The data ::
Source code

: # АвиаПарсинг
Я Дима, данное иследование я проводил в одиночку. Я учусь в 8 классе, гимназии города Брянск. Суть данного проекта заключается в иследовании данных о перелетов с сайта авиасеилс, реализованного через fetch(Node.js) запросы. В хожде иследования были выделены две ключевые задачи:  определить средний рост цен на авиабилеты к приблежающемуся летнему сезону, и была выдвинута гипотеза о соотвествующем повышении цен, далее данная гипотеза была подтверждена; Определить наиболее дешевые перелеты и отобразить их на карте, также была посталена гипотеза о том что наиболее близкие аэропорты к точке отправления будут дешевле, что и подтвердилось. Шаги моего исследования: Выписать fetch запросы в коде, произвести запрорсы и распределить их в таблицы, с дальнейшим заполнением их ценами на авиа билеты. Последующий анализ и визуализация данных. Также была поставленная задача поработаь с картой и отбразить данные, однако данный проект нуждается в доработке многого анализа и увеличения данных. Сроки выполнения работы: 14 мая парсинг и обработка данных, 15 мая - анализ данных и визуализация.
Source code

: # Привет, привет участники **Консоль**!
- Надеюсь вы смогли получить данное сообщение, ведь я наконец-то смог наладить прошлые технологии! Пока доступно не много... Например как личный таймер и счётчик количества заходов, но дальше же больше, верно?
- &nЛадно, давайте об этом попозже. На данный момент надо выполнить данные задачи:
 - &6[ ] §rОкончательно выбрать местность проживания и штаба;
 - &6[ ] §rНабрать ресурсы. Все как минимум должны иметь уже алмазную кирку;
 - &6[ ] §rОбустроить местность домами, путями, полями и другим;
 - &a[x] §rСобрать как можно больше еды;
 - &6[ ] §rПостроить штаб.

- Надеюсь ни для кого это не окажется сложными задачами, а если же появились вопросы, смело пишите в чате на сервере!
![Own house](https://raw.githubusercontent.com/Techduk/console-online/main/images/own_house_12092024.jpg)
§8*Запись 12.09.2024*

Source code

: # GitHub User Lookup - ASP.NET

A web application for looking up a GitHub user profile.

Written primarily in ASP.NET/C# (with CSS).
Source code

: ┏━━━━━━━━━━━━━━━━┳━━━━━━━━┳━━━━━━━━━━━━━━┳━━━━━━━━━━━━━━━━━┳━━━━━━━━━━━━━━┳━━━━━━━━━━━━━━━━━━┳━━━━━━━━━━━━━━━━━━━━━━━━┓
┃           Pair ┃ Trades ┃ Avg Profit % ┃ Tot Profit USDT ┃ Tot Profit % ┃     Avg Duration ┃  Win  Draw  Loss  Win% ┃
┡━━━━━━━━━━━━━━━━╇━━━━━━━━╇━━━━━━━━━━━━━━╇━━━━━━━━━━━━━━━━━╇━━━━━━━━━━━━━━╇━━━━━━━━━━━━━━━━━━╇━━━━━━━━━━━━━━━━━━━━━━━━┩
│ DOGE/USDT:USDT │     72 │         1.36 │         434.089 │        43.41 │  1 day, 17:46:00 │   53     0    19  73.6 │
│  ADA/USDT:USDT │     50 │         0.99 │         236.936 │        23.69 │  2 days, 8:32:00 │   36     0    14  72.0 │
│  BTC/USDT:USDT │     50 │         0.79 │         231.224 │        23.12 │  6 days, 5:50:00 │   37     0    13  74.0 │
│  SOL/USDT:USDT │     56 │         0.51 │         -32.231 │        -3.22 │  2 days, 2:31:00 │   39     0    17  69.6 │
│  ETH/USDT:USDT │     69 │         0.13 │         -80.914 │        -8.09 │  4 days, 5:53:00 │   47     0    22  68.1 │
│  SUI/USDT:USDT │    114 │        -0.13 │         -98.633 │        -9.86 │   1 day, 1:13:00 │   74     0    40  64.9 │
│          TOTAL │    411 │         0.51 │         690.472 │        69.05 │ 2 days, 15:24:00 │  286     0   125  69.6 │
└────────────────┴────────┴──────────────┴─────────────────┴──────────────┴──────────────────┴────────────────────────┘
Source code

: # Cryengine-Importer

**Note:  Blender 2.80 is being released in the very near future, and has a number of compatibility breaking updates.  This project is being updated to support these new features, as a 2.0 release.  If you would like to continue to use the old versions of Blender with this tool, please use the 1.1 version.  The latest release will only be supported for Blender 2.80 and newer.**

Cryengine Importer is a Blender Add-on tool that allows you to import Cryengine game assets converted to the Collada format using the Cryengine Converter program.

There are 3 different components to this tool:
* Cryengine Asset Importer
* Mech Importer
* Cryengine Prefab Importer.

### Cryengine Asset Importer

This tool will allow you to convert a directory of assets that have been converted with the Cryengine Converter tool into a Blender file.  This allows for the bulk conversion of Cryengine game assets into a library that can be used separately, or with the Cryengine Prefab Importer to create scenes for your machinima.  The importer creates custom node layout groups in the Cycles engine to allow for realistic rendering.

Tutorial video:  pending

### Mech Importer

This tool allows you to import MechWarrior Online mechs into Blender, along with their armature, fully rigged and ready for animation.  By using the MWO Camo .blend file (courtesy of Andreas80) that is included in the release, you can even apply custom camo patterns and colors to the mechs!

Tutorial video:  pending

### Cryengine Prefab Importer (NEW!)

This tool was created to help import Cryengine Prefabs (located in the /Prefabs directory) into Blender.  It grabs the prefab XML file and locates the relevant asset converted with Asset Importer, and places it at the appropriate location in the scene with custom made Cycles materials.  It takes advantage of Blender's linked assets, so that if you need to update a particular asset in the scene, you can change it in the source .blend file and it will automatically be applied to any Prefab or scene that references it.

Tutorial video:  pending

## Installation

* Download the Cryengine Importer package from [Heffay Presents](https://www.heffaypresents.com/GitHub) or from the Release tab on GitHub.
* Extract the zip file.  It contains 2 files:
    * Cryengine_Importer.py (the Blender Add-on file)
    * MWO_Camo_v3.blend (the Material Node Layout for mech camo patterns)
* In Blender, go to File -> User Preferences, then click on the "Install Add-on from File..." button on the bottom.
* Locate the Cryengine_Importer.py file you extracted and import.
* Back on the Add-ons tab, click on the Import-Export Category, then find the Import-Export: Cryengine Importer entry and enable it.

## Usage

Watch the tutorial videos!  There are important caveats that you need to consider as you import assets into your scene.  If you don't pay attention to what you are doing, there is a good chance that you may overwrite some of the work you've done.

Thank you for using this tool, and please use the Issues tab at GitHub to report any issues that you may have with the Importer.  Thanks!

Brief :: In full and without alteration, output the listing.

Solution ::
Source code

: # АвиаПарсинг
Я Дима, данное иследование я проводил в одиночку. Я учусь в 8 классе, гимназии города Брянск. Суть данного проекта заключается в иследовании данных о перелетов с сайта авиасеилс, реализованного через fetch(Node.js) запросы. В хожде иследования были выделены две ключевые задачи:  определить средний рост цен на авиабилеты к приблежающемуся летнему сезону, и была выдвинута гипотеза о соотвествующем повышении цен, далее данная гипотеза была подтверждена; Определить наиболее дешевые перелеты и отобразить их на карте, также была посталена гипотеза о том что наиболее близкие аэропорты к точке отправления будут дешевле, что и подтвердилось. Шаги моего исследования: Выписать fetch запросы в коде, произвести запрорсы и распределить их в таблицы, с дальнейшим заполнением их ценами на авиа билеты. Последующий анализ и визуализация данных. Также была поставленная задача поработаь с картой и отбразить данные, однако данный проект нуждается в доработке многого анализа и увеличения данных. Сроки выполнения работы: 14 мая парсинг и обработка данных, 15 мая - анализ данных и визуализация.
Source code

: # Привет, привет участники **Консоль**!
- Надеюсь вы смогли получить данное сообщение, ведь я наконец-то смог наладить прошлые технологии! Пока доступно не много... Например как личный таймер и счётчик количества заходов, но дальше же больше, верно?
- &nЛадно, давайте об этом попозже. На данный момент надо выполнить данные задачи:
 - &6[ ] §rОкончательно выбрать местность проживания и штаба;
 - &6[ ] §rНабрать ресурсы. Все как минимум должны иметь уже алмазную кирку;
 - &6[ ] §rОбустроить местность домами, путями, полями и другим;
 - &a[x] §rСобрать как можно больше еды;
 - &6[ ] §rПостроить штаб.

- Надеюсь ни для кого это не окажется сложными задачами, а если же появились вопросы, смело пишите в чате на сервере!
![Own house](https://raw.githubusercontent.com/Techduk/console-online/main/images/own_house_12092024.jpg)
§8*Запись 12.09.2024*

Source code

: # GitHub User Lookup - ASP.NET

A web application for looking up a GitHub user profile.

Written primarily in ASP.NET/C# (with CSS).
Source code

: ┏━━━━━━━━━━━━━━━━┳━━━━━━━━┳━━━━━━━━━━━━━━┳━━━━━━━━━━━━━━━━━┳━━━━━━━━━━━━━━┳━━━━━━━━━━━━━━━━━━┳━━━━━━━━━━━━━━━━━━━━━━━━┓
┃           Pair ┃ Trades ┃ Avg Profit % ┃ Tot Profit USDT ┃ Tot Profit % ┃     Avg Duration ┃  Win  Draw  Loss  Win% ┃
┡━━━━━━━━━━━━━━━━╇━━━━━━━━╇━━━━━━━━━━━━━━╇━━━━━━━━━━━━━━━━━╇━━━━━━━━━━━━━━╇━━━━━━━━━━━━━━━━━━╇━━━━━━━━━━━━━━━━━━━━━━━━┩
│ DOGE/USDT:USDT │     72 │         1.36 │         434.089 │        43.41 │  1 day, 17:46:00 │   53     0    19  73.6 │
│  ADA/USDT:USDT │     50 │         0.99 │         236.936 │        23.69 │  2 days, 8:32:00 │   36     0    14  72.0 │
│  BTC/USDT:USDT │     50 │         0.79 │         231.224 │        23.12 │  6 days, 5:50:00 │   37     0    13  74.0 │
│  SOL/USDT:USDT │     56 │         0.51 │         -32.231 │        -3.22 │  2 days, 2:31:00 │   39     0    17  69.6 │
│  ETH/USDT:USDT │     69 │         0.13 │         -80.914 │        -8.09 │  4 days, 5:53:00 │   47     0    22  68.1 │
│  SUI/USDT:USDT │    114 │        -0.13 │         -98.633 │        -9.86 │   1 day, 1:13:00 │   74     0    40  64.9 │
│          TOTAL │    411 │         0.51 │         690.472 │        69.05 │ 2 days, 15:24:00 │  286     0   125  69.6 │
└────────────────┴────────┴──────────────┴─────────────────┴──────────────┴──────────────────┴────────────────────────┘
Source code

: # Cryengine-Importer

**Note:  Blender 2.80 is being released in the very near future, and has a number of compatibility breaking updates.  This project is being updated to support these new features, as a 2.0 release.  If you would like to continue to use the old versions of Blender with this tool, please use the 1.1 version.  The latest release will only be supported for Blender 2.80 and newer.**

Cryengine Importer is a Blender Add-on tool that allows you to import Cryengine game assets converted to the Collada format using the Cryengine Converter program.

There are 3 different components to this tool:
* Cryengine Asset Importer
* Mech Importer
* Cryengine Prefab Importer.

### Cryengine Asset Importer

This tool will allow you to convert a directory of assets that have been converted with the Cryengine Converter tool into a Blender file.  This allows for the bulk conversion of Cryengine game assets into a library that can be used separately, or with the Cryengine Prefab Importer to create scenes for your machinima.  The importer creates custom node layout groups in the Cycles engine to allow for realistic rendering.

Tutorial video:  pending

### Mech Importer

This tool allows you to import MechWarrior Online mechs into Blender, along with their armature, fully rigged and ready for animation.  By using the MWO Camo .blend file (courtesy of Andreas80) that is included in the release, you can even apply custom camo patterns and colors to the mechs!

Tutorial video:  pending

### Cryengine Prefab Importer (NEW!)

This tool was created to help import Cryengine Prefabs (located in the /Prefabs directory) into Blender.  It grabs the prefab XML file and locates the relevant asset converted with Asset Importer, and places it at the appropriate location in the scene with custom made Cycles materials.  It takes advantage of Blender's linked assets, so that if you need to update a particular asset in the scene, you can change it in the source .blend file and it will automatically be applied to any Prefab or scene that references it.

Tutorial video:  pending

## Installation

* Download the Cryengine Importer package from [Heffay Presents](https://www.heffaypresents.com/GitHub) or from the Release tab on GitHub.
* Extract the zip file.  It contains 2 files:
    * Cryengine_Importer.py (the Blender Add-on file)
    * MWO_Camo_v3.blend (the Material Node Layout for mech camo patterns)
* In Blender, go to File -> User Preferences, then click on the "Install Add-on from File..." button on the bottom.
* Locate the Cryengine_Importer.py file you extracted and import.
* Back on the Add-ons tab, click on the Import-Export Category, then find the Import-Export: Cryengine Importer entry and enable it.

## Usage

Watch the tutorial videos!  There are important caveats that you need to consider as you import assets into your scene.  If you don't pay attention to what you are doing, there is a good chance that you may overwrite some of the work you've done.

Thank you for using this tool, and please use the Issues tab at GitHub to report any issues that you may have with the Importer.  Thanks!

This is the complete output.